With wine required for so many occasions, and as gifts, Newcastle Wine School owner David Harker shares his advice to make it through the festive season in style
Wine plays an important role in many of our festivities – whether to toast a celebration, as the centre piece of a family dinner, or to just say thank you. So which wine to choose? Something a bit special, something out of the ordinary, or a safe bet? Here are my suggestions to cover most occasions…

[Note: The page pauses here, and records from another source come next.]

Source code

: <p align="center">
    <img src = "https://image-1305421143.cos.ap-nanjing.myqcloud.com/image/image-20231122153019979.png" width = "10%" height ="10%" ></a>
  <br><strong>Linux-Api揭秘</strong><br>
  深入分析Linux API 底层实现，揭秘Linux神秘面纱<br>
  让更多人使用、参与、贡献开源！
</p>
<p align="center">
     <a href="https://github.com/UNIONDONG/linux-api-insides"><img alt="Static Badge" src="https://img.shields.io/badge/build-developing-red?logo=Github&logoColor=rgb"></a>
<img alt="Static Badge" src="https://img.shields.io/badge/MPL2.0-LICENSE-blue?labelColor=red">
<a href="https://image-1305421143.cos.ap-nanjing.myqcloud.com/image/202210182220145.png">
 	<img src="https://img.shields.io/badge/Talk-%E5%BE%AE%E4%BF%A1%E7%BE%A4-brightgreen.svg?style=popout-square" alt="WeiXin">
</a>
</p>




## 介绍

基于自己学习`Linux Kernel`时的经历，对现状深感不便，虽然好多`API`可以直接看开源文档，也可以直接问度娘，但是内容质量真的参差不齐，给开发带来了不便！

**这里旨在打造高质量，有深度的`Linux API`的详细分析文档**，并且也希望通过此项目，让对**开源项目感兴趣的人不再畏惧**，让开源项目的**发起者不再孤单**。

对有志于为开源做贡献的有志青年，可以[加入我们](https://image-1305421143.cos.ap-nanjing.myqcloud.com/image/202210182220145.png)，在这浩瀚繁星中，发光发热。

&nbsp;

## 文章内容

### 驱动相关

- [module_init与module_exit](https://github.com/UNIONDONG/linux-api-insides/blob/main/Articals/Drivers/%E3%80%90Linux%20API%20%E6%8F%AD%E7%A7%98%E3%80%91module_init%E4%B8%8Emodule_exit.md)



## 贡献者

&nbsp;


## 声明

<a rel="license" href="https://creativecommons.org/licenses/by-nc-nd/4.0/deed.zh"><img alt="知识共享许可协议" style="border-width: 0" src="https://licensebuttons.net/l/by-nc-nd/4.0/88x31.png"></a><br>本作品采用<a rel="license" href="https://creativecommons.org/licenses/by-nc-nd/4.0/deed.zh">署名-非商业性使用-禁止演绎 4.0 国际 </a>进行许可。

Champagne is the ultimate celebratory fizz. Deutz is smaller and less well known than some other brands, but as a founding member of Champagne’s prestigious Grandes Marques, the house has almost 200 years of history and remains family-run.
For a good quality, affordable fizz in a snazzy bottle, look to Cava Vilarnau. The Vilarnau Gaudi bottle is dressed in a pretty sleeve inspired by the colourful Catalan designs of tiny fragments of broken ceramic tiles. The wine inside is pretty too.
If you want to celebrate good times, then pop a pét-nat. Camillo Donati is a family-owned estate in Emilia Romagna, Italy. Pét-nat, short for pétillant naturel, is bottled before fermentation is completed, leaving a light sparkle in the wine. The Trebbiano Secco is natural, biodynamic, unfiltered, savoury and refreshingly bone dry.
The big meal suggests a wine with a big reputation.
Wines from Burgundy carry a big reputation with price tags to match. The 2019 Givry from Joseph Drouhin has the concentrated red cherry and subtle spice that you expect from Burgundy and is the best value red Burgundy that I have come across – get it while you can.
Red Bordeaux is reassuringly familiar and versatile enough to cope with most food. A good measure of a traditional wine merchant is the quality of their house claret. Boncoeur Classic Claret, 2016 is made by the team behind Château Gloria to produce this approachable red from an outstanding vintage.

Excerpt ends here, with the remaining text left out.